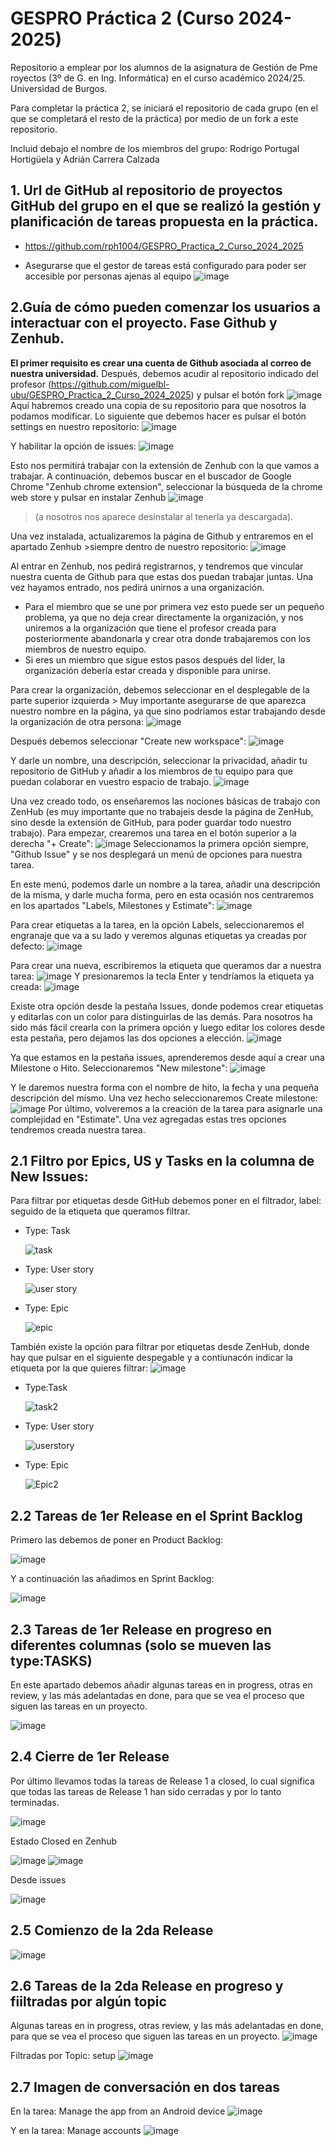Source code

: # GESPRO Práctica 2 (Curso 2024-2025)
Repositorio a emplear por los alumnos de la asignatura de Gestión de Pme royectos (3º de G. en Ing. Informática) en el curso académico 2024/25. Universidad de Burgos.

Para completar la práctica 2, se iniciará el repositorio de cada grupo (en el que se completará el resto de la práctica) por medio de un fork a este repositorio.

Incluid debajo el nombre de los miembros del grupo:
Rodrigo Portugal Hortigüela y Adrián Carrera Calzada

## 1. Url de GitHub al repositorio de proyectos GitHub del grupo en el que se realizó la gestión y planificación de tareas propuesta en la práctica.
- https://github.com/rph1004/GESPRO_Practica_2_Curso_2024_2025

- Asegurarse que el gestor de tareas está configurado para poder ser accesible por personas ajenas al equipo
  ![image](https://github.com/user-attachments/assets/133b2bae-9788-4e9d-85d9-f38ededa3788)

## 2.Guía de cómo pueden comenzar los usuarios a interactuar con el proyecto. Fase Github y Zenhub.

**El primer requisito es crear una cuenta de Github asociada al correo de nuestra universidad.**
Después, debemos acudir al repositorio indicado del profesor (https://github.com/miguelbl-ubu/GESPRO_Practica_2_Curso_2024_2025) y pulsar el botón fork ![image](https://github.com/user-attachments/assets/91742394-ce71-4dd5-8890-be116edb3967) 
  Aquí habremos creado una copia de su repositorio para que nosotros la podamos modificar. 
  Lo siguiente que debemos hacer es pulsar el botón settings en nuestro repositorio: ![image](https://github.com/user-attachments/assets/f8d78a65-2c81-41e4-b594-f6916693e58c) 
     
Y habilitar la opción de issues: ![image](https://github.com/user-attachments/assets/6b53f4a4-8eaa-4e0f-be27-3ce9fa5f5139)
  
Esto nos permitirá trabajar con la extensión de Zenhub con la que vamos a trabajar.
A continuación, debemos buscar en el buscador de Google Chrome "Zenhub chrome extension", seleccionar la búsqueda de la chrome web store y pulsar en instalar Zenhub 
![image](https://github.com/user-attachments/assets/89f02179-4e7e-423e-8fe1-2394881464bb) 
>(a nosotros nos aparece desinstalar al tenerla ya descargada).

Una vez instalada, actualizaremos la página de Github y entraremos en el apartado Zenhub >siempre dentro de nuestro repositorio: ![image](https://github.com/user-attachments/assets/867f822f-cd71-4afb-9246-9602b6861a50) 
    
Al entrar en Zenhub, nos pedirá registrarnos, y tendremos que vincular nuestra cuenta de Github para que estas dos puedan trabajar juntas.
Una vez hayamos entrado, nos pedirá unirnos a una organización. 
- Para el miembro que se une por primera vez esto puede ser un pequeño problema, ya que no deja crear directamente la organización, y nos uniremos a la organización que tiene el profesor creada para posteriormente abandonarla y crear otra donde trabajaremos con los miembros de nuestro equipo.
- Si eres un miembro que sigue estos pasos después del líder, la organización debería estar creada y disponible para unirse.

Para crear la organización, debemos seleccionar en el desplegable de la parte superior izquierda > Muy importante asegurarse de que aparezca nuestro nombre en la página, ya que sino podríamos estar trabajando desde la organización de otra persona: ![image](https://github.com/user-attachments/assets/6658187f-ba6e-4d97-b307-b19e9050b1f0) 
       

Después debemos seleccionar "Create new workspace":  ![image](https://github.com/user-attachments/assets/5391a7f5-f101-43ec-adf9-b9323ecc2b57) 

Y darle un nombre, una descripción, seleccionar la privacidad, añadir tu repositorio de GitHub y añadir a los miembros de tu equipo para que puedan colaborar en vuestro espacio de trabajo. ![image](https://github.com/user-attachments/assets/0e0f51e1-ce27-4676-be53-881637f353c4)

Una vez creado todo, os enseñaremos las nociones básicas de trabajo con ZenHub (es muy importante que no trabajeis desde la página de ZenHub, sino desde la extensión de GitHub, para poder guardar todo nuestro trabajo).
Para empezar, crearemos una tarea en el botón superior a la derecha "+ Create": ![image](https://github.com/user-attachments/assets/f72a3b79-9a42-4f33-933f-6bf96805b934)
Seleccionamos la primera opción siempre, "Github Issue" y se nos desplegará un menú de opciones para nuestra tarea.

En este menú, podemos darle un nombre a la tarea, añadir una descripción de la misma, y darle mucha forma, pero en esta ocasión nos centraremos en los apartados "Labels, Milestones y Estimate": ![image](https://github.com/user-attachments/assets/96f88104-1d5b-4a84-8a81-f0f006375ba5) 

Para crear etiquetas a la tarea, en la opción Labels, seleccionaremos el engranaje que va a su lado y veremos algunas etiquetas ya creadas por defecto: ![image](https://github.com/user-attachments/assets/a2173bb8-13c2-4a09-992b-849261bbcbd4)

Para crear una nueva, escribiremos la etiqueta que queramos dar a nuestra tarea:  ![image](https://github.com/user-attachments/assets/9deb6c33-449e-4dfe-8d77-4d1e65680e06) 
Y presionaremos la tecla Enter y tendríamos la etiqueta ya creada: ![image](https://github.com/user-attachments/assets/ffabe404-757f-422a-a510-d49db5711154)

Existe otra opción desde la pestaña Issues, donde podemos crear etiquetas y editarlas con un color para distinguirlas de las demás. 
Para nosotros ha sido más fácil crearla con la primera opción y luego editar los colores desde esta pestaña, pero dejamos las dos opciones a elección. ![image](https://github.com/user-attachments/assets/aba7a472-ce9e-4e94-9dc4-41c5beaff566)

Ya que estamos en la pestaña issues, aprenderemos desde aquí a crear una Milestone o Hito. Seleccionaremos "New milestone": ![image](https://github.com/user-attachments/assets/9f2aaac3-35e7-47f2-84d7-263bf1be93e5) 

Y le daremos nuestra forma con el nombre de hito, la fecha y una pequeña descripción del mismo. Una vez hecho seleccionaremos Create milestone: ![image](https://github.com/user-attachments/assets/7f4fe6ad-29b3-4622-b346-5eaa0321a359)
Por último, volveremos a la creación de la tarea para asignarle una complejidad en "Estimate". Una vez agregadas estas tres opciones tendremos creada nuestra tarea.

## 2.1 Filtro por Epics, US y Tasks en la columna de New Issues:

Para filtrar por etiquetas desde GitHub debemos poner en el filtrador, label: seguido de la etiqueta que queramos filtrar.

- Type: Task

  ![task](https://github.com/user-attachments/assets/3ac78aa6-a61a-4ff8-87d9-26d24f37f5b0)

- Type: User story

  ![user story](https://github.com/user-attachments/assets/8b3cbfa3-d8f3-4743-975c-a4b06ca8e303)

- Type: Epic

  ![epic](https://github.com/user-attachments/assets/b5417f45-667c-4377-bb36-1d566917f407)

También existe la opción para filtrar por etiquetas desde ZenHub, donde hay que pulsar en el siguiente despegable y a contiunacón indicar la etiqueta por la que quieres filtrar:
 ![image](https://github.com/user-attachments/assets/d6d35935-9cf7-4faf-9951-316628059855)

- Type:Task

  ![task2](https://github.com/user-attachments/assets/04b6523c-8a46-4437-a8ed-ec63b8c79f9b)

- Type: User story

  ![userstory](https://github.com/user-attachments/assets/a905d32d-8cd2-4848-a294-b447d1ea2da5)

- Type: Epic

  ![Epic2](https://github.com/user-attachments/assets/64f28405-59c2-404c-b2af-35eca4ff1a86)





## 2.2 Tareas de 1er Release en el Sprint Backlog
Primero las debemos de poner en Product Backlog:

  ![image](https://github.com/user-attachments/assets/a769ecbf-fa2f-42f8-b158-045d663f9757)

Y a continuación las añadimos en Sprint Backlog:

  ![image](https://github.com/user-attachments/assets/73d6d1c8-a2f2-4f42-ac31-1cf3e8d20c13)

## 2.3 Tareas de 1er Release en progreso en diferentes columnas (solo se mueven las type:TASKS)

En este apartado debemos añadir algunas tareas en in progress, otras en review, y las más adelantadas en done, para que se vea el proceso que siguen las tareas en un proyecto.

  ![image](https://github.com/user-attachments/assets/3f983f86-7881-437c-ba09-9f83cbe373f1)

## 2.4 Cierre de 1er Release

Por último llevamos todas la tareas de Release 1 a closed, lo cual significa que todas las tareas de Release 1 han sido cerradas y por lo tanto terminadas.

  ![image](https://github.com/user-attachments/assets/4517455f-aa31-4210-bbbb-620f8b748115)

Estado Closed en Zenhub

  ![image](https://github.com/user-attachments/assets/557cdd33-6ec3-4841-93b3-51c98c8aeb10)
  ![image](https://github.com/user-attachments/assets/6e59784e-64da-4438-a99a-bbb5701f1949)

Desde issues
  
  ![image](https://github.com/user-attachments/assets/a16b5ff0-be97-4e7c-b415-4bdc26b321e1)


## 2.5 Comienzo de la 2da Release 
![image](https://github.com/user-attachments/assets/b930f2a5-ddde-49e6-b9d7-748958d3c410)

## 2.6 Tareas de la 2da Release en progreso y fiiltradas por algún topic
Algunas tareas en in progress, otras review, y las más adelantadas en done, para que se vea el proceso que siguen las tareas en un proyecto.
![image](https://github.com/user-attachments/assets/6572c22b-1d44-449c-8710-0370e1cfefa0)

Filtradas por Topic: setup
![image](https://github.com/user-attachments/assets/c46e499a-f005-4962-81ba-23512c54c2e3)

## 2.7 Imagen de conversación en dos tareas

En la tarea: Manage the app from an Android device
![image](https://github.com/user-attachments/assets/8a829c99-4ea0-4ca3-9dbe-0a79222ec061)

Y en la tarea: Manage accounts
![image](https://github.com/user-attachments/assets/16de4afe-ad6e-49c8-9e7a-99fc9cd630b7)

### Work instructions
Copy out only the lines above from the one with "Algunas tareas en in progress, otras review, y" to the one with "En la tarea: Manage the", inclusive, exactly as they stand.

### Your response
Algunas tareas en in progress, otras review, y las más adelantadas en done, para que se vea el proceso que siguen las tareas en un proyecto.
![image](https://github.com/user-attachments/assets/6572c22b-1d44-449c-8710-0370e1cfefa0)

Filtradas por Topic: setup
![image](https://github.com/user-attachments/assets/c46e499a-f005-4962-81ba-23512c54c2e3)

## 2.7 Imagen de conversación en dos tareas

En la tarea: Manage the app from an Android device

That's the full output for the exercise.